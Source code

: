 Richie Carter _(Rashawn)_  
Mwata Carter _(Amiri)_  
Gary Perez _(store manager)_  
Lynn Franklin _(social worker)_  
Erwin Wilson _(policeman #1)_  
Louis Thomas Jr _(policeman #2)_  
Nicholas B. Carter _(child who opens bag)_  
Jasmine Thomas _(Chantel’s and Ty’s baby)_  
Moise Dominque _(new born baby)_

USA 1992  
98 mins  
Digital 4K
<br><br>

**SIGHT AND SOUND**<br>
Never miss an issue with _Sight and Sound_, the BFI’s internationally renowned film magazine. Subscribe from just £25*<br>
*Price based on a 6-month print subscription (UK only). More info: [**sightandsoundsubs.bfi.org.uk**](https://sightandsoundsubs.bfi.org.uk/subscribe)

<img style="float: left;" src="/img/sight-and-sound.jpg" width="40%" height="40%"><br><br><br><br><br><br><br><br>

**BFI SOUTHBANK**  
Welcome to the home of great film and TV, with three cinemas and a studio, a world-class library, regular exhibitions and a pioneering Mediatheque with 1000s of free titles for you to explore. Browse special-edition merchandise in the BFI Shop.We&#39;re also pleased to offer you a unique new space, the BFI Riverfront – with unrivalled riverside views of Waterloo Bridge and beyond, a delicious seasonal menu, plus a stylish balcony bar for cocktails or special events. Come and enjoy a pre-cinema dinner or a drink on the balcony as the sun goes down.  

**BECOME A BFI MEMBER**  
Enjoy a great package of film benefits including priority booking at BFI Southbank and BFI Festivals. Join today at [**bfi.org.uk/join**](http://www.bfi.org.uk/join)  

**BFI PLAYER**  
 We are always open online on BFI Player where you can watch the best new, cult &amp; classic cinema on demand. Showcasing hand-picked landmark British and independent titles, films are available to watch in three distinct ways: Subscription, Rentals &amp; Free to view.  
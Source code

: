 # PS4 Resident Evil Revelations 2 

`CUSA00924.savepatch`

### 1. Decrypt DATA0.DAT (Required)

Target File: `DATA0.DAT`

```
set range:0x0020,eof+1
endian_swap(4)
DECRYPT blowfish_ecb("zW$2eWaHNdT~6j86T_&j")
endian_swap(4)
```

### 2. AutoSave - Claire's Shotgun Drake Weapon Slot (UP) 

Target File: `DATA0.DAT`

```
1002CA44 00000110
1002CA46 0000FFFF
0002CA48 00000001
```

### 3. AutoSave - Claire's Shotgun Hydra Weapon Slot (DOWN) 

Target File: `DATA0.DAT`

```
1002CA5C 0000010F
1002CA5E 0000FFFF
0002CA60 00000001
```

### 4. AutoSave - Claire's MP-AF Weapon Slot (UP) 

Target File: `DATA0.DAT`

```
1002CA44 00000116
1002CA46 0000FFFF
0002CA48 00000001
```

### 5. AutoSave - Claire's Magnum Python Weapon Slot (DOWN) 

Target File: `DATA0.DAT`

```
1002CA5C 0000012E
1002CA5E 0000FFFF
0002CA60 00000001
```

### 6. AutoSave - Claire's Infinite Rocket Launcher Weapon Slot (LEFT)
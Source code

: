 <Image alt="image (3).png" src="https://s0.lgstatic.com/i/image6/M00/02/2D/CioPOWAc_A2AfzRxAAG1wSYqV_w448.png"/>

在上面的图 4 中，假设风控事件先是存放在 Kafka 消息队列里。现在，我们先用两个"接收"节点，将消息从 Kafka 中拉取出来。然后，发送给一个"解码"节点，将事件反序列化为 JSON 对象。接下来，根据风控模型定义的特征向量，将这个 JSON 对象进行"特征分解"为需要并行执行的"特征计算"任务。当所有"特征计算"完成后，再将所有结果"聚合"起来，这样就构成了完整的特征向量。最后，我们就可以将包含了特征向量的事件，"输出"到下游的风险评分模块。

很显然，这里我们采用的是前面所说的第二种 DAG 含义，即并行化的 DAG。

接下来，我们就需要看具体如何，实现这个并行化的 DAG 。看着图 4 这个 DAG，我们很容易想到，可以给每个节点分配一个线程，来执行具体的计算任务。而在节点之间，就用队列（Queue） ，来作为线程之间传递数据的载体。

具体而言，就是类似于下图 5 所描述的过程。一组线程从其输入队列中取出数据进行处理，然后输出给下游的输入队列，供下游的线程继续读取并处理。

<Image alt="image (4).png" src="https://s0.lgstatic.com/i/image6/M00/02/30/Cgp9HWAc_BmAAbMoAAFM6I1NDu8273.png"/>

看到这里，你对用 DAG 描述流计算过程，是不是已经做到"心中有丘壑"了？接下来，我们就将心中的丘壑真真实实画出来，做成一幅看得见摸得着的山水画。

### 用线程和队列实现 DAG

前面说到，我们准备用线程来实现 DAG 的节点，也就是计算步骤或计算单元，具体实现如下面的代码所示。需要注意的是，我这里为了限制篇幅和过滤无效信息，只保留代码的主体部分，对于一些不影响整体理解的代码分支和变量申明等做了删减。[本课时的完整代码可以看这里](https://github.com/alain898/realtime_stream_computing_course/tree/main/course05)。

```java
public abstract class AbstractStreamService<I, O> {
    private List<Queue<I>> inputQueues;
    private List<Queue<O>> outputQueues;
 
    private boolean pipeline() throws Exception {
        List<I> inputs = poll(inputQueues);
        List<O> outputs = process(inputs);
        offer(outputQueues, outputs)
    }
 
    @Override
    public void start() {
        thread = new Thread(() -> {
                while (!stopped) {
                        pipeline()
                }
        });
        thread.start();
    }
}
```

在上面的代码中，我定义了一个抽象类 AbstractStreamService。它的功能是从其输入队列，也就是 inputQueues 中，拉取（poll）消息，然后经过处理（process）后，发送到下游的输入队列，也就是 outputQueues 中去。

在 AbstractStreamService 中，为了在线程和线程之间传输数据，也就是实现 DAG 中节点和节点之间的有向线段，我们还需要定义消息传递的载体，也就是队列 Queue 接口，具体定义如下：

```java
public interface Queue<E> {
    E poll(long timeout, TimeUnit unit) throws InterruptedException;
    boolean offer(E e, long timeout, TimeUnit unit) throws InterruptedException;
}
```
------------------------------------------------------------------------
## TASK REQUIREMENTS
If a line in the records contains the word "process", copy it out.

## RESPONSE FOR THIS EXERCISE
        List<O> outputs = process(inputs);
在上面的代码中，我定义了一个抽象类 AbstractStreamService。它的功能是从其输入队列，也就是 inputQueues 中，拉取（poll）消息，然后经过处理（process）后，发送到下游的输入队列，也就是 outputQueues 中去。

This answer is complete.